Joash Repairs the Temple (2 Kings 11.21—12.16)

2 Chronicles 24:1     Joash was seven years old when he began to reign; he reigned forty years in Jerusalem; his mother’s name was Zibiah of Beer-sheba. 2 Joash did what was right in the sight of the Lord all the days of the priest Jehoiada. 3 Jehoiada got two wives for him, and he became the father of sons and daughters.

     4 Some time afterward Joash decided to restore the house of the Lord. 5 He assembled the priests and the Levites and said to them, “Go out to the cities of Judah and gather money from all Israel to repair the house of your God, year by year; and see that you act quickly.” But the Levites did not act quickly. 6 So the king summoned Jehoiada the chief, and said to him, “Why have you not required the Levites to bring in from Judah and Jerusalem the tax levied by Moses, the servant of the Lord, on the congregation of Israel for the tent of the covenant?” 7 For the children of Athaliah, that wicked woman, had broken into the house of God, and had even used all the dedicated things of the house of the Lord for the Baals.

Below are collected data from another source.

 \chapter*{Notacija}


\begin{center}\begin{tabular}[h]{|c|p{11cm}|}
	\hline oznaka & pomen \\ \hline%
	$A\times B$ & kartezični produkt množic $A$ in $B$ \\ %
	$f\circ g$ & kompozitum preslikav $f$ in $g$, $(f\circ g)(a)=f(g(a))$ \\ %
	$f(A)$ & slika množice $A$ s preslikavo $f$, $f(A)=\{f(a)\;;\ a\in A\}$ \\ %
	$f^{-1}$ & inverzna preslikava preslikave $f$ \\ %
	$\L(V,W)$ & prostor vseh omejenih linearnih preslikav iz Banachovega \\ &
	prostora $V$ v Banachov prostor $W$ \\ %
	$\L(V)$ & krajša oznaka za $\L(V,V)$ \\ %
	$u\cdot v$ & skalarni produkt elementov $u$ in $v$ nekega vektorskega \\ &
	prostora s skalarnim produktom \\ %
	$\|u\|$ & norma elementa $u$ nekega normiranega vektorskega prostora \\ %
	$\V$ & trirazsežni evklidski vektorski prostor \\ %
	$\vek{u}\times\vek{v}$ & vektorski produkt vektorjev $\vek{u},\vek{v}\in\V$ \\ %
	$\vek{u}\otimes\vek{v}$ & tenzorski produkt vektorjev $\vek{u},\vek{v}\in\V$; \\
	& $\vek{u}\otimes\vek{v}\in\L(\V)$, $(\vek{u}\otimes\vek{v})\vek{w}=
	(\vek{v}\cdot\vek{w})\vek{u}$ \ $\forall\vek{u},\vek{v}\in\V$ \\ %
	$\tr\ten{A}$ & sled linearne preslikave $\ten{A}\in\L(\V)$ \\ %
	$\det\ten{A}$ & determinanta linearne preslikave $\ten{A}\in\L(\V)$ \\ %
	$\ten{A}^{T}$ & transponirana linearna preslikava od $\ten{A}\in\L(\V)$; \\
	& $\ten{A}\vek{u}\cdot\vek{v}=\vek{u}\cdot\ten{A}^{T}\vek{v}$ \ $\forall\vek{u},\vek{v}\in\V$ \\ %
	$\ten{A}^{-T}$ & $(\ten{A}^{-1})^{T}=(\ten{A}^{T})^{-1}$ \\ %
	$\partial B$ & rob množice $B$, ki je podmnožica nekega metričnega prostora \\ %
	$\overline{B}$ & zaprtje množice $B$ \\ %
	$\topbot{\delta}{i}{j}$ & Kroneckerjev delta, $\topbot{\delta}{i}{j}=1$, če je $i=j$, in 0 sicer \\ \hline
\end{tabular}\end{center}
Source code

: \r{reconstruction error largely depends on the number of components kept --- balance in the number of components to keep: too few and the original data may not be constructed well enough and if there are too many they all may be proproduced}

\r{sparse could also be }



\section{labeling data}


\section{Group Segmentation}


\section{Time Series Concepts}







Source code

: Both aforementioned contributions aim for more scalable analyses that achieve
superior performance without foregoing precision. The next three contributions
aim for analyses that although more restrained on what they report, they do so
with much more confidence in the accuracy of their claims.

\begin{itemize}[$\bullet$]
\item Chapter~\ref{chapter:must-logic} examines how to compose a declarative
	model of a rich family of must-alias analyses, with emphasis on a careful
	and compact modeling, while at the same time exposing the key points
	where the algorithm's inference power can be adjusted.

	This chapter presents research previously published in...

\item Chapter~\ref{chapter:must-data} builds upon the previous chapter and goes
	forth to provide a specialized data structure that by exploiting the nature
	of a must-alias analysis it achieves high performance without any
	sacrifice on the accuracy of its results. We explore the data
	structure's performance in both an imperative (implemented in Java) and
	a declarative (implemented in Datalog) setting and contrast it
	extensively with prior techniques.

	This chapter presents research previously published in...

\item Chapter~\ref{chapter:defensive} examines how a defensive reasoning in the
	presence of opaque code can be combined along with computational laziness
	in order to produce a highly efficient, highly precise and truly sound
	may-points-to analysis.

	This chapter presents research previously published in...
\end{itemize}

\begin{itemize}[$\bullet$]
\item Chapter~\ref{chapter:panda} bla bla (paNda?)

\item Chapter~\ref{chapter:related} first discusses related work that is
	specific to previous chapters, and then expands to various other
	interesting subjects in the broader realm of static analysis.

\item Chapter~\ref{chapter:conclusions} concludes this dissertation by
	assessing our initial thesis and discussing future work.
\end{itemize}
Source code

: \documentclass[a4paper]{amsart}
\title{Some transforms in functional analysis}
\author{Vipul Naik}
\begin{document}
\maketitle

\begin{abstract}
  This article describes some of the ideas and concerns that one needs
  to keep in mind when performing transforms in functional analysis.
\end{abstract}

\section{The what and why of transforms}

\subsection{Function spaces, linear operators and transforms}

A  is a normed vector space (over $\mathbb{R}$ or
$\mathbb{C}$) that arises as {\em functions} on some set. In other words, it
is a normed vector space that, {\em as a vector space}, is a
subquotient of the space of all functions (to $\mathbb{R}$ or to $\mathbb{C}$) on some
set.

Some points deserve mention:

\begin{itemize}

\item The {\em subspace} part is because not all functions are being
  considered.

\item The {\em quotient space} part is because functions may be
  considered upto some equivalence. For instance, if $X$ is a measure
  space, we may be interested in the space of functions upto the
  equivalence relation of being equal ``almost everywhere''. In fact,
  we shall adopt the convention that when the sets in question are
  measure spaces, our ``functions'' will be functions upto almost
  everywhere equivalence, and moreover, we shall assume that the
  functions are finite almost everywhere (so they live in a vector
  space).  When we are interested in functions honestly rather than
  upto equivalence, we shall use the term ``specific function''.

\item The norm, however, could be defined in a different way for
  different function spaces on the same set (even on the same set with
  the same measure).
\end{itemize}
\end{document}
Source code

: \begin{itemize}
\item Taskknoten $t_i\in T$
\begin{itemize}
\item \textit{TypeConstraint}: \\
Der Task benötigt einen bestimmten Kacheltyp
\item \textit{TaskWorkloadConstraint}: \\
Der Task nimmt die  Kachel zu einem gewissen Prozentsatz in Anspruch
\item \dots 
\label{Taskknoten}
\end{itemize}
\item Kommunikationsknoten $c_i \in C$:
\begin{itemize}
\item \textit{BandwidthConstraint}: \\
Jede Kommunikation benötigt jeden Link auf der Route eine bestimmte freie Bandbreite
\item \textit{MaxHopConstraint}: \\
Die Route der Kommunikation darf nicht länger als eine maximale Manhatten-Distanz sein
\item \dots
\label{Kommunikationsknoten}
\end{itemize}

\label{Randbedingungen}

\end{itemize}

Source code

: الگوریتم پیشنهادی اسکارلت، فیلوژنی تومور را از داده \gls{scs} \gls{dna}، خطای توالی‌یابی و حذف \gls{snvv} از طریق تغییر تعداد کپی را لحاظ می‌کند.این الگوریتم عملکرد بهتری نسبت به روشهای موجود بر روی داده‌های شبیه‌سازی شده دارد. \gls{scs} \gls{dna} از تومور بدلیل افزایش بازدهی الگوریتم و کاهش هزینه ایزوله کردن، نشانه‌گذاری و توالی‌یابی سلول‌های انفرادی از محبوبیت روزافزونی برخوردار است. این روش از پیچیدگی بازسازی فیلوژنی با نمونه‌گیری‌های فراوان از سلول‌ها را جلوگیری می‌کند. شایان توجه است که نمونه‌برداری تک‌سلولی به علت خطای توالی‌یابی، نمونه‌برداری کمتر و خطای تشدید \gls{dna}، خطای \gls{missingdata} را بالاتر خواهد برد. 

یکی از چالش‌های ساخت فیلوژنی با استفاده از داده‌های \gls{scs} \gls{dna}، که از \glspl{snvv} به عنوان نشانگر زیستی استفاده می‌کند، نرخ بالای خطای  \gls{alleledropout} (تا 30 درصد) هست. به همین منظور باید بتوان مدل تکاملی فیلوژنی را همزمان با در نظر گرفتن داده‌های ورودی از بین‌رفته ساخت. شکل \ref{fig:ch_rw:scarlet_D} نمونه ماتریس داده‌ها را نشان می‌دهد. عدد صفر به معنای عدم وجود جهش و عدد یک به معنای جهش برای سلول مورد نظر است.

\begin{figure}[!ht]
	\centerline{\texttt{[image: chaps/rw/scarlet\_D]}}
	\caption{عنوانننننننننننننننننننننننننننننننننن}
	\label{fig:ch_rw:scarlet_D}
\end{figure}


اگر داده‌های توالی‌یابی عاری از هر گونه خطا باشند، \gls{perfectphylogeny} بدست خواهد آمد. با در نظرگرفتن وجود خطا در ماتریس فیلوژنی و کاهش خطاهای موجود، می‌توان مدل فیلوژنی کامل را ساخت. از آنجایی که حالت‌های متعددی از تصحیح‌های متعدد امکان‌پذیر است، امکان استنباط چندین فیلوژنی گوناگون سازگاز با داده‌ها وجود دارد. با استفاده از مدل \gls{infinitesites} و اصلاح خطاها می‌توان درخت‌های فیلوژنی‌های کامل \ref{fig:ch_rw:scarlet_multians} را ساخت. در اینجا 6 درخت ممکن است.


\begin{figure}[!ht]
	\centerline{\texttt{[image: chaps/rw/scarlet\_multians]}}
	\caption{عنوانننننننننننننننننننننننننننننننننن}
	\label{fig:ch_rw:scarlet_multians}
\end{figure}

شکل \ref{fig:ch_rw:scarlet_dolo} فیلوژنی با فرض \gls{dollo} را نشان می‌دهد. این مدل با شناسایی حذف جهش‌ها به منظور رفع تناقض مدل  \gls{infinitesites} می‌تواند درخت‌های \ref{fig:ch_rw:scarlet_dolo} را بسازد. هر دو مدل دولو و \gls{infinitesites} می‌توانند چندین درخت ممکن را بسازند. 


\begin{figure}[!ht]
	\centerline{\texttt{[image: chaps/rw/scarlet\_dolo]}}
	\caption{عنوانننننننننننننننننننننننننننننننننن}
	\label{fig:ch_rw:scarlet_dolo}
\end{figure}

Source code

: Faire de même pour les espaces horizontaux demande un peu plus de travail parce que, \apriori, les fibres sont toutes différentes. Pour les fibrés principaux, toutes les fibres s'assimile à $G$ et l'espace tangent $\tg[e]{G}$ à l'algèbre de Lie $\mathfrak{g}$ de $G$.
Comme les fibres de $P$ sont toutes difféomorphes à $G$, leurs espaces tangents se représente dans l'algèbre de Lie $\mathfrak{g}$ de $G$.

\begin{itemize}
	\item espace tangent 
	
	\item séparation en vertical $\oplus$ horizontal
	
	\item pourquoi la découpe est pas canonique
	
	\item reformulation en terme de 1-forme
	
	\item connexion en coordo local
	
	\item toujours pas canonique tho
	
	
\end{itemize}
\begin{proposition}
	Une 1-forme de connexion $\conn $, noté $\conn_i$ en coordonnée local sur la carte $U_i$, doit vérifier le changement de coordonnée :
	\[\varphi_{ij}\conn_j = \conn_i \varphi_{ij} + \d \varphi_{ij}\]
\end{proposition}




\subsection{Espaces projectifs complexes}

     8 So the king gave command, and they made a chest, and set it outside the gate of the house of the Lord. 9 A proclamation was made throughout Judah and Jerusalem to bring in for the Lord the tax that Moses the servant of God laid on Israel in the wilderness. 10 All the leaders and all the people rejoiced and brought their tax and dropped it into the chest until it was full.

     11 Whenever the chest was brought to the king’s officers by the Levites, when they saw that there was a large amount of money in it, the king’s secretary and the officer of the chief priest would come and empty the chest and take it and return it to its place. So they did day after day, and collected money in abundance. 12 The king and Jehoiada gave it to those who had charge of the work of the house of the Lord, and they hired masons and carpenters to restore the house of the Lord, and also workers in iron and bronze to repair the house of the Lord. 13 So those who were engaged in the work labored, and the repairing went forward at their hands, and they restored the house of God to its proper condition and strengthened it. 14 When they had finished, they brought the rest of the money to the king and Jehoiada, and with it were made utensils for the house of the Lord, utensils for the service and for the burnt offerings, and ladles, and vessels of gold and silver. They offered burnt offerings in the house of the Lord regularly all the days of Jehoiada.

Apostasy of Joash

     15 But Jehoiada grew old and full of days, and died; he was one hundred thirty years old at his death. 16 And they buried him in the city of David among the kings, because he had done good in Israel, and for God and his house.

     17 Now after the death of Jehoiada the officials of Judah came and did obeisance to the king; then the king listened to them.

     18 They abandoned the house of the Lord, the God of their ancestors, and served the sacred poles and the idols. And wrath came upon Judah and Jerusalem for this guilt of theirs. 19 Yet he sent prophets among them to bring them back to the Lord; they testified against them, but they would not listen.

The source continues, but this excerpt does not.